If you want to work in the standalone mode, you can provision a BigInsights Master node and set this mode of operation in Hadoop by commenting out any parameters in the files core-site.xml, hdfs-site.xml, and mapred-site.xml.

Let's provision the Hadoop Master node instance.

  1. From the Control panel tab, click Add instance.

    Figure 3. Adding a BigInsights instance
    Adding a BigInsights instance

  2. Select the data center where you want to run your instance.

    Figure 4. Select a data center
    Select a data center window

    The BigInsights images should be available in all data centers. In this example, the Markham, Canada data center is selected.

  3. Once the data center is selected, a list of available images in that data center is displayed. Select the IBM BigInsights Basic 1.1 - Hadoop Master Node image and click Next.

    Figure 5. Select BigInsights Basic 1.1 - Hadoop Master Node
    Select the BigInsights Hadoop Master Node image

  4. Configure the BigInsights Hadoop Master Node image.

    Figure 6. Configure BigInsights Hadoop Master Node image
    Configure the BigInsights Hadoop Master Node image

    In this example, the instance is named "Hadoop master".

    MapReduce: Making Hadoop great

    MapReduce is a software framework that supports distributed computing on large data sets on clusters of computers; it was derived from the map and reduce functions commonly used in functional programming (although what they do in MapReduce is not the same as the original functions).
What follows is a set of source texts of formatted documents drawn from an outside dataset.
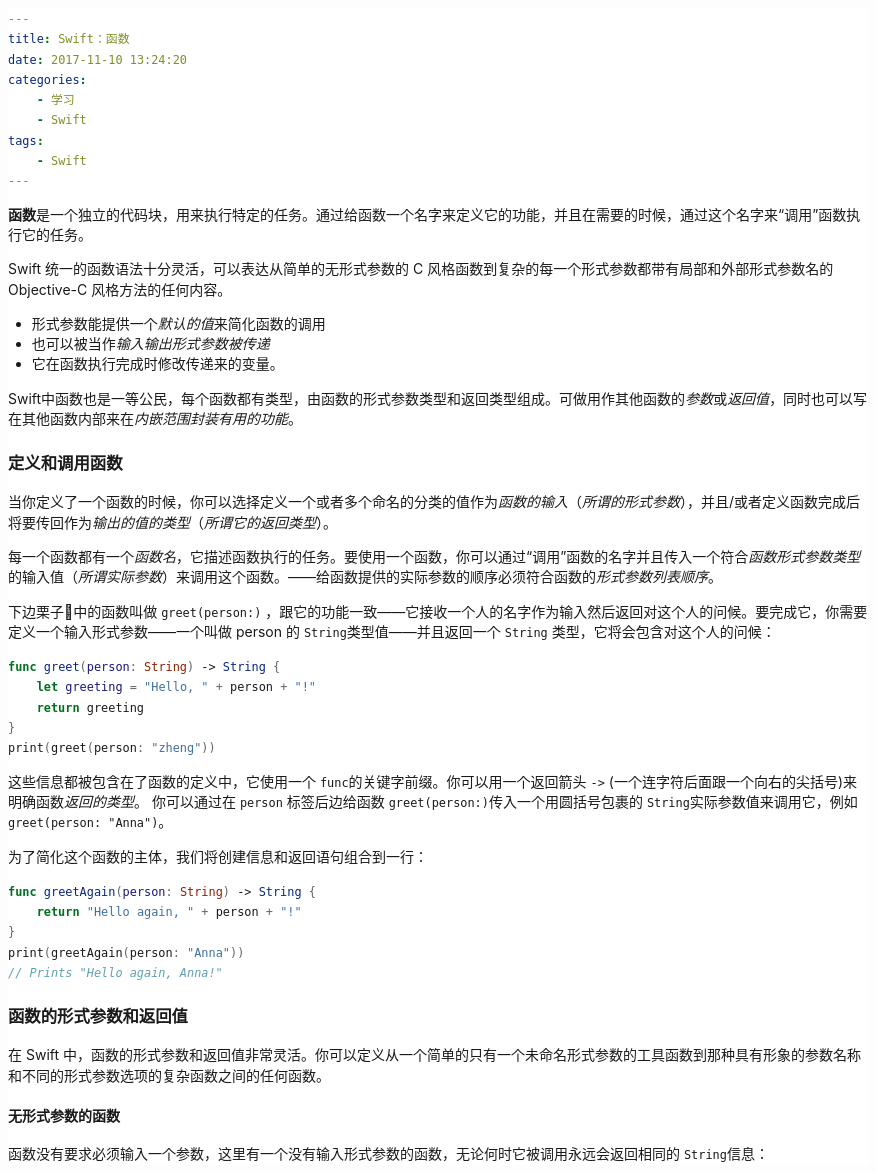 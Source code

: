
 ```yaml
---
title: Swift：函数
date: 2017-11-10 13:24:20
categories:
    - 学习
    - Swift
tags:
    - Swift
---
```

**函数**是一个独立的代码块，用来执行特定的任务。通过给函数一个名字来定义它的功能，并且在需要的时候，通过这个名字来“调用”函数执行它的任务。

Swift 统一的函数语法十分灵活，可以表达从简单的无形式参数的 C 风格函数到复杂的每一个形式参数都带有局部和外部形式参数名的 Objective-C 风格方法的任何内容。

* 形式参数能提供一个*默认的值*来简化函数的调用
* 也可以被当作*输入输出形式参数被传递*
* 它在函数执行完成时修改传递来的变量。

Swift中函数也是一等公民，每个函数都有类型，由函数的形式参数类型和返回类型组成。可做用作其他函数的*参数*或*返回值*，同时也可以写在其他函数内部来在*内嵌范围封装有用的功能*。

### 定义和调用函数
当你定义了一个函数的时候，你可以选择定义一个或者多个命名的分类的值作为*函数的输入*（*所谓的形式参数*），并且/或者定义函数完成后将要传回作为*输出的值的类型*（*所谓它的返回类型*）。

每一个函数都有一个*函数名*，它描述函数执行的任务。要使用一个函数，你可以通过“调用”函数的名字并且传入一个符合*函数形式参数类型*的输入值（*所谓实际参数*）来调用这个函数。——给函数提供的实际参数的顺序必须符合函数的*形式参数列表顺序*。

下边栗子🌰中的函数叫做 `greet(person:)` ，跟它的功能一致——它接收一个人的名字作为输入然后返回对这个人的问候。要完成它，你需要定义一个输入形式参数——一个叫做 person 的 `String`类型值——并且返回一个 `String` 类型，它将会包含对这个人的问候：

```swift
func greet(person: String) -> String {
    let greeting = "Hello, " + person + "!"
    return greeting
}
print(greet(person: "zheng"))
```
这些信息都被包含在了函数的定义中，它使用一个 `func`的关键字前缀。你可以用一个返回箭头 `->` (一个连字符后面跟一个向右的尖括号)来明确函数*返回的类型*。
你可以通过在 `person` 标签后边给函数 `greet(person:)`传入一个用圆括号包裹的 `String`实际参数值来调用它，例如 `greet(person: "Anna")`。

为了简化这个函数的主体，我们将创建信息和返回语句组合到一行：

```swift
func greetAgain(person: String) -> String {
    return "Hello again, " + person + "!"
}
print(greetAgain(person: "Anna"))
// Prints "Hello again, Anna!"
```
### 函数的形式参数和返回值
在 Swift 中，函数的形式参数和返回值非常灵活。你可以定义从一个简单的只有一个未命名形式参数的工具函数到那种具有形象的参数名称和不同的形式参数选项的复杂函数之间的任何函数。
#### 无形式参数的函数
函数没有要求必须输入一个参数，这里有一个没有输入形式参数的函数，无论何时它被调用永远会返回相同的 `String`信息：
    For MapReduce, in the map step the Master node takes the input, partitions it into smaller segments, and distributes them to Worker nodes; this may continue down the chain, resulting in a multi-branching tree structure. After the problem is processed, it goes back up the chain to the Master node. In the reduce step the Master node collects all the answers and assembles them to solve the original problem.

    For the Server configuration option, Copper is probably a good enough size for your instance assuming you are just trying this out and not really setting it up for production. If you are setting it up for production, you should first review the performance of your MapReduce jobs with each of the different configuration sizes (Copper, Bronze, Silver, Gold, Platinum) in the IBM Cloud. You can also try the benchmarks specified in the Hadoop wiki (Resources). If you try these benchmarks, try it with only one node (the Hadoop Master node). After you have set up your cluster, you can repeat the benchmarks again. For the BigInsights IBM Cloud images in particular, the following specific commands need to be run for the benchmark:

    cd /mnt/biginsights/opt/ibm/biginsights/IHC
    hadoop jar hadoop-*-examples.jar randomwriter rand 
    hadoop jar hadoop-*-examples.jar sort rand rand-sort
    

    Since I have worked with the IBM Cloud, I have keys previously generated under Key; therefore, I am reusing one of these keys. This example uses IBM Cloud Raul.

  5. Keep the defaults for all the other parameters and click Next.
  6. A summary of the configurations you specified for your image is displayed. If satisfied, click Next.

    Figure 7. Summary of the configuration for your Hadoop Master node image
    Summary of the configuration for your Hadoop Master node image

  7. A service agreement is presented to you. You must comply with the terms of agreement to continue. Click I agree (if you do!), and then click Submit.

    Figure 8. Agree to the service agreement to continue
    Agree to the service agreement to continue

  8. A successful message panel is displayed after submitting your request to provision the image.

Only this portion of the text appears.